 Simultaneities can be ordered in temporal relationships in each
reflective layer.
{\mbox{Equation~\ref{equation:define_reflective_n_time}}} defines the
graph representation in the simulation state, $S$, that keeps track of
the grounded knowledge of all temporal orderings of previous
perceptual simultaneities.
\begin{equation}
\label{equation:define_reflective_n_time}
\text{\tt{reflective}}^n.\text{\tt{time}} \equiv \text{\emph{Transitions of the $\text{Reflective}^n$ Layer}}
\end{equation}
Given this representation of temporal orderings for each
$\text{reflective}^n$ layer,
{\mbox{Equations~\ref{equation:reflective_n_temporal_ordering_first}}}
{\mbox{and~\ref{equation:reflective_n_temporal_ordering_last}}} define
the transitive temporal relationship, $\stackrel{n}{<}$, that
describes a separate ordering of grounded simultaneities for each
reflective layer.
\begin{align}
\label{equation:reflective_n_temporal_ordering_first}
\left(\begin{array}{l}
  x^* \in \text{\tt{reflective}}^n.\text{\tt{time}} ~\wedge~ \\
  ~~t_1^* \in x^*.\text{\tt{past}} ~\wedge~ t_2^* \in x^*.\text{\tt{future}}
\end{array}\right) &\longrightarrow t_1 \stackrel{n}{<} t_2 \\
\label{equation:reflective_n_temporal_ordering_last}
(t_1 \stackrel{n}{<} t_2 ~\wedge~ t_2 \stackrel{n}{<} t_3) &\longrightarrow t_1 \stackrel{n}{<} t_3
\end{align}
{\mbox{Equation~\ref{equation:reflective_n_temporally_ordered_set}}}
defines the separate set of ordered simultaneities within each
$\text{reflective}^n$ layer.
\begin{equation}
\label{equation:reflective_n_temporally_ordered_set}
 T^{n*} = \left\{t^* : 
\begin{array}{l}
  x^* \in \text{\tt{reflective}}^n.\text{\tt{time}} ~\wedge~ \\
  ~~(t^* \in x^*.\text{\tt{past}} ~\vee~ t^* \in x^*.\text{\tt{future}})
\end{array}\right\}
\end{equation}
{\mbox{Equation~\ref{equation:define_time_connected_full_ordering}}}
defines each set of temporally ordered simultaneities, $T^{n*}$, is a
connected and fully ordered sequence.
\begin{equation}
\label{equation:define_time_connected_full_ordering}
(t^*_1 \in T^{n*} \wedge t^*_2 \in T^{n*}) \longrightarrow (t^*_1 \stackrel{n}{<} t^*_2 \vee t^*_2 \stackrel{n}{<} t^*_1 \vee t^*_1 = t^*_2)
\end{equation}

══════

# Exercise aim
Go through the data and copy each line exactly as it reads.

# Solved problem
 Simultaneities can be ordered in temporal relationships in each
reflective layer.
{\mbox{Equation~\ref{equation:define_reflective_n_time}}} defines the
graph representation in the simulation state, $S$, that keeps track of
the grounded knowledge of all temporal orderings of previous
perceptual simultaneities.
\begin{equation}
\label{equation:define_reflective_n_time}
\text{\tt{reflective}}^n.\text{\tt{time}} \equiv \text{\emph{Transitions of the $\text{Reflective}^n$ Layer}}
\end{equation}
Given this representation of temporal orderings for each
$\text{reflective}^n$ layer,
{\mbox{Equations~\ref{equation:reflective_n_temporal_ordering_first}}}
{\mbox{and~\ref{equation:reflective_n_temporal_ordering_last}}} define
the transitive temporal relationship, $\stackrel{n}{<}$, that
describes a separate ordering of grounded simultaneities for each
reflective layer.
\begin{align}
\label{equation:reflective_n_temporal_ordering_first}
\left(\begin{array}{l}
  x^* \in \text{\tt{reflective}}^n.\text{\tt{time}} ~\wedge~ \\
  ~~t_1^* \in x^*.\text{\tt{past}} ~\wedge~ t_2^* \in x^*.\text{\tt{future}}
\end{array}\right) &\longrightarrow t_1 \stackrel{n}{<} t_2 \\
\label{equation:reflective_n_temporal_ordering_last}
(t_1 \stackrel{n}{<} t_2 ~\wedge~ t_2 \stackrel{n}{<} t_3) &\longrightarrow t_1 \stackrel{n}{<} t_3
\end{align}
{\mbox{Equation~\ref{equation:reflective_n_temporally_ordered_set}}}
defines the separate set of ordered simultaneities within each
$\text{reflective}^n$ layer.
\begin{equation}
\label{equation:reflective_n_temporally_ordered_set}
 T^{n*} = \left\{t^* : 
\begin{array}{l}
  x^* \in \text{\tt{reflective}}^n.\text{\tt{time}} ~\wedge~ \\
  ~~(t^* \in x^*.\text{\tt{past}} ~\vee~ t^* \in x^*.\text{\tt{future}})
\end{array}\right\}
\end{equation}
{\mbox{Equation~\ref{equation:define_time_connected_full_ordering}}}
defines each set of temporally ordered simultaneities, $T^{n*}$, is a
connected and fully ordered sequence.
\begin{equation}
\label{equation:define_time_connected_full_ordering}
(t^*_1 \in T^{n*} \wedge t^*_2 \in T^{n*}) \longrightarrow (t^*_1 \stackrel{n}{<} t^*_2 \vee t^*_2 \stackrel{n}{<} t^*_1 \vee t^*_1 = t^*_2)
\end{equation}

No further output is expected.